About this task -> If a line in the records below holds the word "qHashRangeCommutative", copy it.

Source material ->
--- START ---

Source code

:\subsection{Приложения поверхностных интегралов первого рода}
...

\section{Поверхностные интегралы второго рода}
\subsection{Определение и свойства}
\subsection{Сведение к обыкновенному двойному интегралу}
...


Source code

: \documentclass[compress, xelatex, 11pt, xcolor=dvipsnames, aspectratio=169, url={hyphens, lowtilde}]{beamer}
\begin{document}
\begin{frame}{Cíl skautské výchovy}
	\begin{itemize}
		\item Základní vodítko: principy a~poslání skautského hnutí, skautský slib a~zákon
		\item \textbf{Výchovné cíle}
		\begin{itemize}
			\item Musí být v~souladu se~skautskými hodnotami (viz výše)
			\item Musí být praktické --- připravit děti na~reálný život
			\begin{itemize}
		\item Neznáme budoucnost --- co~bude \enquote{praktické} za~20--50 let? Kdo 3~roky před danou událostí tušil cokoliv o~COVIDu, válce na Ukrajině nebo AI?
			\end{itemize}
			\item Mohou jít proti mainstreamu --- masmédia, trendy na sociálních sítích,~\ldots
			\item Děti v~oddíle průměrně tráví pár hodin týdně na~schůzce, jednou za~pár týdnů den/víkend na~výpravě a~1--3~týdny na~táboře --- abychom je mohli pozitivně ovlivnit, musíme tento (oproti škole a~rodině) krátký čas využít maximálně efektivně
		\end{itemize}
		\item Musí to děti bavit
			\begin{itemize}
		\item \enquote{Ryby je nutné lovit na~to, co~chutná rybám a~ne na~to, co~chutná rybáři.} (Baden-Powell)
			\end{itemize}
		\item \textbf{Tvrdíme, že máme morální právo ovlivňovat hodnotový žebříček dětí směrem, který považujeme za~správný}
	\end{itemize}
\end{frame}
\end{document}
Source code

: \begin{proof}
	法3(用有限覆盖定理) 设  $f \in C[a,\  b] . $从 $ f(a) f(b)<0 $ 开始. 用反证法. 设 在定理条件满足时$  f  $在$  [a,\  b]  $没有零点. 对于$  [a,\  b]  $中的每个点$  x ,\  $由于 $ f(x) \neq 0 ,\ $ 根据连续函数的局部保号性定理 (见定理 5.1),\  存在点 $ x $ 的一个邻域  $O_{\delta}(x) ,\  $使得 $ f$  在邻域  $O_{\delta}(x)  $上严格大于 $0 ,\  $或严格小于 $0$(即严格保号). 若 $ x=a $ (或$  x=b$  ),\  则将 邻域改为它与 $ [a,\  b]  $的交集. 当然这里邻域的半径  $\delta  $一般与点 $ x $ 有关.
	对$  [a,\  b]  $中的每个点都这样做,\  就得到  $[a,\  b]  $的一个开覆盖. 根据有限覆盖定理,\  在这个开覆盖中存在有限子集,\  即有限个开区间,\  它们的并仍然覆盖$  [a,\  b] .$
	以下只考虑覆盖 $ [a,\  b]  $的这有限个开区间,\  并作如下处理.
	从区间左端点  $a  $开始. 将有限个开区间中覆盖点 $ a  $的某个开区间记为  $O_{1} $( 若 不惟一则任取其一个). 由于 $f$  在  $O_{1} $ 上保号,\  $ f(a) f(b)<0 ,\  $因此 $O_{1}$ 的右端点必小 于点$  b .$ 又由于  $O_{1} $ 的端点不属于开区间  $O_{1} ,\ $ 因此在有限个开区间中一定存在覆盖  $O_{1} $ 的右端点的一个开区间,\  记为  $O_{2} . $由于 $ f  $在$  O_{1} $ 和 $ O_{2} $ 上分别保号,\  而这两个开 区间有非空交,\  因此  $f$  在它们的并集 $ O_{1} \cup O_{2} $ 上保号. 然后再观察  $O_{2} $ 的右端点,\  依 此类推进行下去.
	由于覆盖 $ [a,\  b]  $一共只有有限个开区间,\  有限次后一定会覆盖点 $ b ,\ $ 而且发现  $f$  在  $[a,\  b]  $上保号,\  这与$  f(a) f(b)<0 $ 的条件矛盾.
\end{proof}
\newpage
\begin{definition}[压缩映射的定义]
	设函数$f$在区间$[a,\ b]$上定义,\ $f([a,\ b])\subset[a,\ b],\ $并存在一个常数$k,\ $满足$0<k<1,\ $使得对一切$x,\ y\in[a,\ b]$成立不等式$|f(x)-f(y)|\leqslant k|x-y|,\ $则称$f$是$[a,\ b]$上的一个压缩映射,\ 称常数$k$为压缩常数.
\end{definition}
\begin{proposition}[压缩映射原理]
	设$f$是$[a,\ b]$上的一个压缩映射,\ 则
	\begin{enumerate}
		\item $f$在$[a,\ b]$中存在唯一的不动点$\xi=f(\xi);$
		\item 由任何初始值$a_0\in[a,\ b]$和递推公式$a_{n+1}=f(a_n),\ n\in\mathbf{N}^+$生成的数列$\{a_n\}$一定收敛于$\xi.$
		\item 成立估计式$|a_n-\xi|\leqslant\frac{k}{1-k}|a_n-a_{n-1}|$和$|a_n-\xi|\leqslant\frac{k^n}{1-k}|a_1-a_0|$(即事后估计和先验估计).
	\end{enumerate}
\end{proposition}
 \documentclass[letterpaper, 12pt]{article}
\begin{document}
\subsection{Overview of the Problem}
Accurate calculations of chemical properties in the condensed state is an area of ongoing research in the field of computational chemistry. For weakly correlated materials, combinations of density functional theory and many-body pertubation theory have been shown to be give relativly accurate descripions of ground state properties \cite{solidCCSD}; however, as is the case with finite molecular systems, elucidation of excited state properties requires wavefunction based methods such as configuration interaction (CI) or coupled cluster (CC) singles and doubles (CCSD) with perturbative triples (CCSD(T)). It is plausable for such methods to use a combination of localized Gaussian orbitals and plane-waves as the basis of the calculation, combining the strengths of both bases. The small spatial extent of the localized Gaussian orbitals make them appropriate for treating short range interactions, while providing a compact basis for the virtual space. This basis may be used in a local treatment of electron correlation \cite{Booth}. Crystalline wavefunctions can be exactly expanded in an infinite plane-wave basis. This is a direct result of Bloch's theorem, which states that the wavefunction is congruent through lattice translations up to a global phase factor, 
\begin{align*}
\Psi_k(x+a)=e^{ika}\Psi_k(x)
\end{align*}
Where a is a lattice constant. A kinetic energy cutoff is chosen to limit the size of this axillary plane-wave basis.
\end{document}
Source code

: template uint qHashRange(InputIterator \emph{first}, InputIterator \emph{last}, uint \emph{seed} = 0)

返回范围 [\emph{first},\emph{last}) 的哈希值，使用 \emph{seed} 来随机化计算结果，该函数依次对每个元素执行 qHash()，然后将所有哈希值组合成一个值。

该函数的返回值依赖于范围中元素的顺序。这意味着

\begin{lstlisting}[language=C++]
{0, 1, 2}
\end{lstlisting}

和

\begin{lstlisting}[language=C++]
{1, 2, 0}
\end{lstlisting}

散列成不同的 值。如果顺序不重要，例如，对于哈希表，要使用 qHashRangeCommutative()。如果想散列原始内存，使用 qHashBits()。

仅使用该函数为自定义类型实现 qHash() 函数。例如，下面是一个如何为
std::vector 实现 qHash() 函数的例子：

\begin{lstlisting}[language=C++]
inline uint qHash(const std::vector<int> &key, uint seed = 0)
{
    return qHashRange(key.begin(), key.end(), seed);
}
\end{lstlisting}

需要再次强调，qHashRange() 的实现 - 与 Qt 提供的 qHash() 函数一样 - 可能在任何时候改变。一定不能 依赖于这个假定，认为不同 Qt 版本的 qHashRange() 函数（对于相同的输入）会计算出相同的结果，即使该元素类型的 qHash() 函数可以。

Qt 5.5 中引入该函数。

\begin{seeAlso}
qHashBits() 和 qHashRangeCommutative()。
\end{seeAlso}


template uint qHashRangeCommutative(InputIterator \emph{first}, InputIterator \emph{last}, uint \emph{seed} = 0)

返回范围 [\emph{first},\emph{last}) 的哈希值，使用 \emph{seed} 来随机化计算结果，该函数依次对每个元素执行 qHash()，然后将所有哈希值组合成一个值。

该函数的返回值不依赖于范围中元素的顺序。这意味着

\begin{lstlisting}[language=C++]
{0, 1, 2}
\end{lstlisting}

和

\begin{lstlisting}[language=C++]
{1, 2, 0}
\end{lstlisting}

--- END ---

Result for this task ->
散列成不同的 值。如果顺序不重要，例如，对于哈希表，要使用 qHashRangeCommutative()。如果想散列原始内存，使用 qHashBits()。
qHashBits() 和 qHashRangeCommutative()。
template uint qHashRangeCommutative(InputIterator \emph{first}, InputIterator \emph{last}, uint \emph{seed} = 0)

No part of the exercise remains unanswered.